I'm learning some scraping on a sample website that uses json. For instance, take the following sample website: http://www.charitystars.com/product/juve-chelsea-3-0-champions-league-jersey-autographed-by-giorgio-chiellini. The source code is here view-source:https://www.charitystars.com/product/juve-chelsea-3-0-champions-league-jersey-autographed-by-giorgio-chiellini
. I would like to get the information at lines 388-396:
<script>
var js_data = {"first_time_bid":true,"yourbid":0,"product":{"id":55,"item_number":"P55","type":"PRODUCT","fixed":0,"price":1000,"tot_price":1000,"min_bid_value":1010,"currency":"EUR","raise_bid":10,"stamp_end":"2013-06-14 12:00:00","bids_number":12,"estimated_value":200,"extended_time":0,"url":"https:\/\/www.charitystars.com\/product\/juve-chelsea-3-0-champions-league-jersey-autographed-by-giorgio-chiellini","conversion_value":1,"eid":0,"user_has_bidded":false},"bid":{"id":323,"uid":126,"first_name":"Fabio","last_name":"Gastaldi","company_name":"","is_company":0,"title":"fab1","nationality":"IT","amount":1000,"max_amount":0,"table":"","stamp":1371166006,"real_stamp":"2013-06-14 01:26:46"}};
var p_currency = '€';
var conversion_value = '1';
var merch_items = [];
var gallery_items = [];
var inside_gala = false;
</script>
and save each variable in quotes (i.e., "id", "item_number", "type", ...) in a variable with the same name.

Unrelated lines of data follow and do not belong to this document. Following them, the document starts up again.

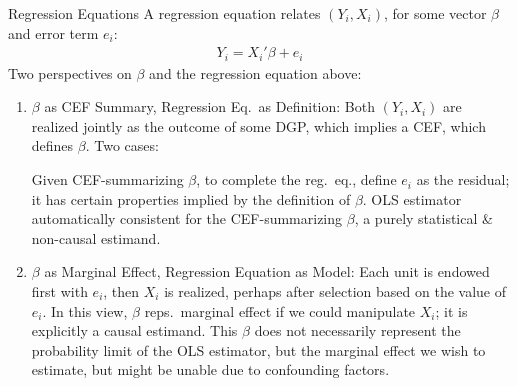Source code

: \documentclass[aspectratio=169, handout]{beamer}
\begin{document}
{\scriptsize
\begin{frame}{Regression Equations}
A \alert{regression equation} relates $(Y_i,X_i)$, for
some vector $\beta$ and error term $e_i$:
\begin{align*}
  Y_i = X_i'\beta + e_i
\end{align*}
Two perspectives on $\beta$ and the regression equation above:
\vspace{-5pt}
\begin{enumerate}
  \item
    \alert{$\beta$ as CEF Summary, Regression Eq.\ as Definition}:
    Both $(Y_i,X_i)$ are realized jointly as the outcome of some DGP,
    which implies a CEF, which defines $\beta$.
    Two cases:
    Given CEF-summarizing $\beta$, to complete the reg.\ eq.,
    \alert{define} $e_i$ as the residual; it has certain
    properties implied by the definition of $\beta$.
    OLS estimator automatically consistent for the
    CEF-summarizing $\beta$, a purely statistical \& \alert{non-causal}
    estimand.

  \item
    \alert{$\beta$ as Marginal Effect, Regression Equation as Model}:
    Each unit is endowed first with $e_i$, then $X_i$ is
    realized, perhaps after selection based on the value of
    $e_i$.
    In this view, $\beta$ reps.\ marginal effect if we could
    \alert{manipulate} $X_i$; it is explicitly a \alert{causal}
    estimand.
    This $\beta$ does not necessarily represent the probability limit of
    the OLS estimator, but the marginal effect we \alert{wish} to
    estimate, but might be unable due to confounding factors.
\end{enumerate}
\end{frame}
}
\end{document}
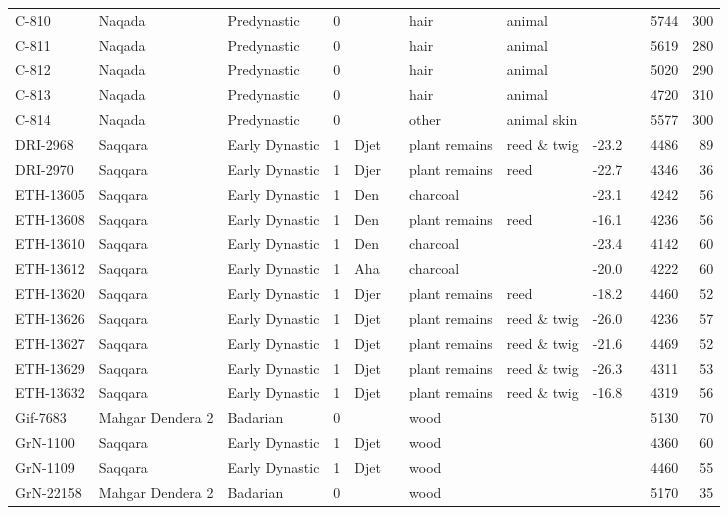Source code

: \documentclass[a4paper,8pt]{article}
\begin{document}
\begin{landscape}
\begin{center}
\begin{longtable}{|l|>{\raggedright}p{20ex}|l|r|l|>{\raggedright}p{25ex}|l|l|r|l|r|r|}
C-810 & Naqada & Predynastic & 0 &  &  & hair & animal &   &  & 5744 & 300\\
C-811 & Naqada & Predynastic & 0 &  &  & hair & animal &   &  & 5619 & 280\\
C-812 & Naqada & Predynastic & 0 &  &  & hair & animal &   &  & 5020 & 290\\
C-813 & Naqada & Predynastic & 0 &  &  & hair & animal &   &  & 4720 & 310\\
C-814 & Naqada & Predynastic & 0 &  &  & other & animal skin &   &  & 5577 & 300\\
DRI-2968 & Saqqara & Early Dynastic & 1 & Djet &  & plant remains & reed \& twig & -23.2 &  & 4486 & 89\\
DRI-2970 & Saqqara & Early Dynastic & 1 & Djer &  & plant remains & reed & -22.7 &  & 4346 & 36\\
ETH-13605 & Saqqara & Early Dynastic & 1 & Den &  & charcoal &  & -23.1 &  & 4242 & 56\\
ETH-13608 & Saqqara & Early Dynastic & 1 & Den &  & plant remains & reed & -16.1 &  & 4236 & 56\\
ETH-13610 & Saqqara & Early Dynastic & 1 & Den &  & charcoal &  & -23.4 &  & 4142 & 60\\
ETH-13612 & Saqqara & Early Dynastic & 1 & Aha &  & charcoal &  & -20.0 &  & 4222 & 60\\
ETH-13620 & Saqqara & Early Dynastic & 1 & Djer &  & plant remains & reed & -18.2 &  & 4460 & 52\\
ETH-13626 & Saqqara & Early Dynastic & 1 & Djet &  & plant remains & reed \& twig & -26.0 &  & 4236 & 57\\
ETH-13627 & Saqqara & Early Dynastic & 1 & Djet &  & plant remains & reed \& twig & -21.6 &  & 4469 & 52\\
ETH-13629 & Saqqara & Early Dynastic & 1 & Djet &  & plant remains & reed \& twig & -26.3 &  & 4311 & 53\\
ETH-13632 & Saqqara & Early Dynastic & 1 & Djet &  & plant remains & reed \& twig & -16.8 &  & 4319 & 56\\
Gif-7683 & Mahgar Dendera 2 & Badarian & 0 &  &  & wood &  &   &  & 5130 & 70\\
GrN-1100 & Saqqara & Early Dynastic & 1 & Djet &  & wood &  &   &  & 4360 & 60\\
GrN-1109 & Saqqara & Early Dynastic & 1 & Djet &  & wood &  &   &  & 4460 & 55\\
GrN-22158 & Mahgar Dendera 2 & Badarian & 0 &  &  & wood &  &   &  & 5170 & 35\\

\end{longtable}
\end{center}
\end{landscape}
\end{document}
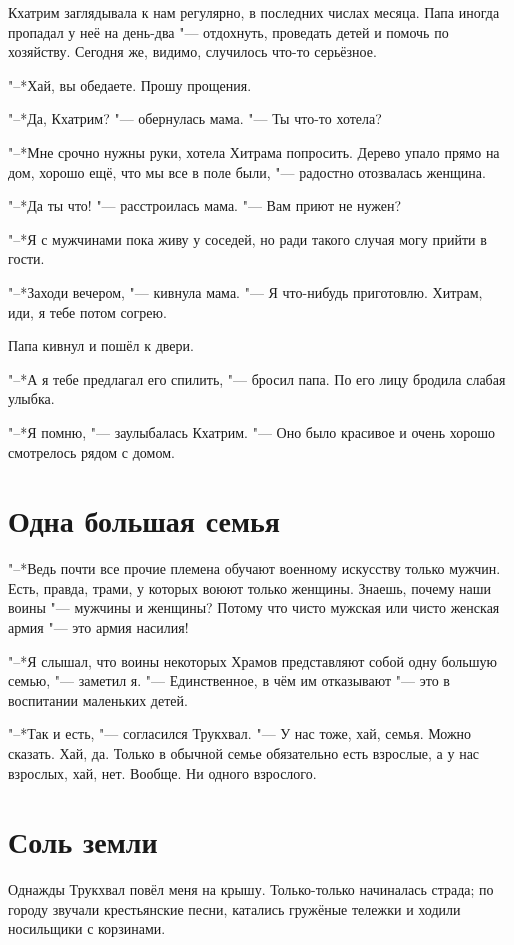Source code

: \documentclass[a4paper,10pt]{book}
\begin{document}
Кхатрим заглядывала к нам регулярно, в последних числах месяца. Папа иногда 
пропадал у неё на день-два "--- отдохнуть, проведать детей и помочь по 
хозяйству. Сегодня же, видимо, случилось что-то серьёзное.

"--*Хай, вы обедаете. Прошу прощения.

"--*Да, Кхатрим? "--- обернулась мама. "--- Ты что-то хотела?

"--*Мне срочно нужны руки, хотела Хитрама попросить. Дерево упало прямо на дом, 
хорошо ещё, что мы все в поле были, "--- радостно отозвалась женщина.

"--*Да ты что! "--- расстроилась мама. "--- Вам приют не нужен?

"--*Я с мужчинами пока живу у соседей, но ради такого случая могу прийти в 
гости.

"--*Заходи вечером, "--- кивнула мама. "--- Я что-нибудь приготовлю. Хитрам, 
иди, я тебе потом согрею.

Папа кивнул и пошёл к двери.

"--*А я тебе предлагал его спилить, "--- бросил папа. По его лицу бродила 
слабая улыбка.

"--*Я помню, "--- заулыбалась Кхатрим. "--- Оно было красивое и очень хорошо 
смотрелось рядом с домом.
 
\section{Одна большая семья}

"--*Ведь почти все прочие племена обучают военному искусству только мужчин. 
Есть, правда, трами, у которых воюют только женщины. Знаешь, почему наши воины 
"--- мужчины и женщины? Потому что чисто мужская или чисто женская армия "--- 
это армия насилия!

"--*Я слышал, что воины некоторых Храмов представляют собой одну большую семью, 
"--- заметил я. "--- Единственное, в чём им отказывают "--- это в воспитании 
маленьких детей.

"--*Так и есть, "--- согласился Трукхвал. "--- У нас тоже, хай, семья. 
Можно сказать. Хай, да. Только в обычной семье обязательно есть взрослые, а у 
нас взрослых, хай, нет. Вообще. Ни одного взрослого.

\section{Соль земли}

Однажды Трукхвал повёл меня на крышу. Только-только начиналась страда; по 
городу 
звучали крестьянские песни, катались гружёные тележки и ходили носильщики с 
корзинами.
\end{document}
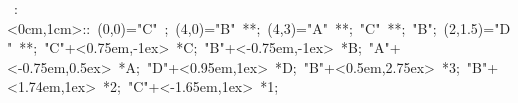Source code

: 

\hbox{
\xy    <-1cm,0cm>:<0cm,1cm>::
       (0,0)="C" ; (4,0)="B" **\dir{-}; 
       (4,3)="A" **\dir{-};  "C" **\dir{-};
       "B"; (2,1.5)="D" **\dir{-}; 
       "C"+<0.75em,-1ex> *{C};
       "B"+<-0.75em,-1ex> *{B};
       "A"+<-0.75em,0.5ex> *{A};
       "D"+<0.95em,1ex> *{D};
       "B"+<0.5em,2.75ex> *{3};
       "B"+<1.74em,1ex> *{2};
       "C"+<-1.65em,1ex> *{1};
\endxy}
	   
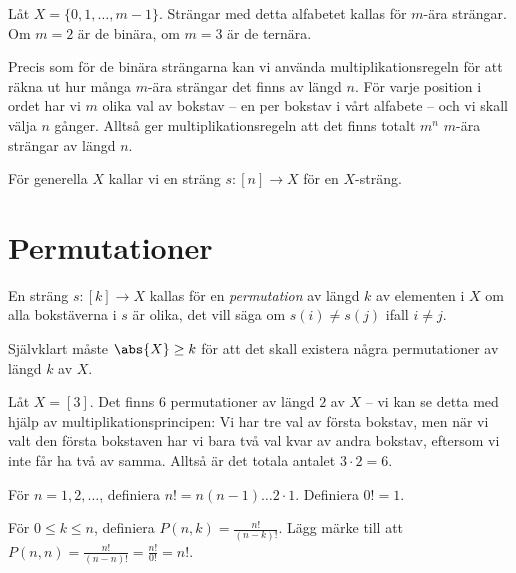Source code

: \documentclass{tufte-handout}
\begin{document}
\begin{example}
	Låt $X = \{0,1,\ldots,m-1\}$. Strängar med detta alfabetet kallas för $m$-ära strängar. Om $m = 2$ är de binära, om $m = 3$ är de ternära.
	
	Precis som för de binära strängarna kan vi använda multiplikationsregeln för att räkna ut hur många $m$-ära strängar det finns av längd $n$. För varje position i ordet har vi $m$ olika val av bokstav -- en per bokstav i vårt alfabete -- och vi skall välja $n$ gånger. Alltså ger multiplikationsregeln att det finns totalt $m^n$ $m$-ära strängar av längd $n$. 
\end{example}

För generella $X$ kallar vi en sträng $s: [n] \to X$ för en $X$-sträng.

\section{Permutationer}

\begin{definition}
	En sträng $s: [k] \to X$ kallas för en \emph{permutation} av längd $k$ av elementen i $X$ om alla bokstäverna i $s$ är olika, det vill säga om $s(i) \neq s(j)$ ifall $i \neq j$.
\end{definition}

Självklart måste $\abs{X} \geq k$ för att det skall existera några permutationer av längd $k$ av $X$.

\begin{example}
	Låt $X = [3]$. Det finns $6$ permutationer av längd $2$ av $X$ -- vi kan se detta med hjälp av multiplikationsprincipen: Vi har tre val av första bokstav, men när vi valt den första bokstaven har vi bara två val kvar av andra bokstav, eftersom vi inte får ha två av samma. Alltså är det totala antalet $3\cdot 2 = 6$.
\end{example}

\begin{definition}
	För $n = 1, 2,\ldots$, definiera $n! = n(n-1)\ldots2\cdot1$. Definiera $0! = 1$.

	För $0 \leq k \leq n$, definiera $P(n,k) = \frac{n!}{(n-k)!}$. Lägg märke till att $P(n,n) = \frac{n!}{(n-n)!} = \frac{n!}{0!} = n!$.
\end{definition}
\end{document}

So far I managed to run the following
import requests
from bs4 import BeautifulSoup
from urllib import urlopen
import re
import json
import time
import csv
from bs4 import BeautifulSoup as soup
from pandas import DataFrame
import urllib2
hdr = {"User-Agent": "My Agent"}
req = urllib2.Request(http://www.charitystars.com/product/juve-chelsea-3-0-champions-league-jersey-autographed-by-giorgio-chiellini)
response = urllib2.urlopen(req)
htmlSource = response.read()
soup = BeautifulSoup(htmlSource)
title = soup.find_all("span", {"itemprop": "name"}) # get the title
script_soup = soup.find_all("script")
For some reason, script_soup has a lot of information that I don't need. I believe that the part that I need is in script_soup[9]
, but I don't know how to access it (in an efficient way). I would really appreciate some help.
The data is indeed in script_soup[9]
. The issue is that this is a json
string hardcoded in a script tag. You can get the string in plaintext with script_soup[9].string
and then extract the json
string with split()
(as in my example) or with regex
. Then load the string as a python dictionary with json.loads()
.
import requests
from bs4 import BeautifulSoup
from pandas import DataFrame
import json
hdr = {"User-Agent": "My Agent"}
response = requests.get("http://www.charitystars.com/product/juve-chelsea-3-0-champions-league-jersey-autographed-by-giorgio-chiellini", headers=hdr)
soup = BeautifulSoup(response.content)
script_soup = soup.find_all("script")
data = json.loads(script_soup[9].string.split('= ')[1].split(';')[0])
The data is now stored in the variable data
. You can parse it as you like or load it in pandas
with pd.DataFrame(data)
.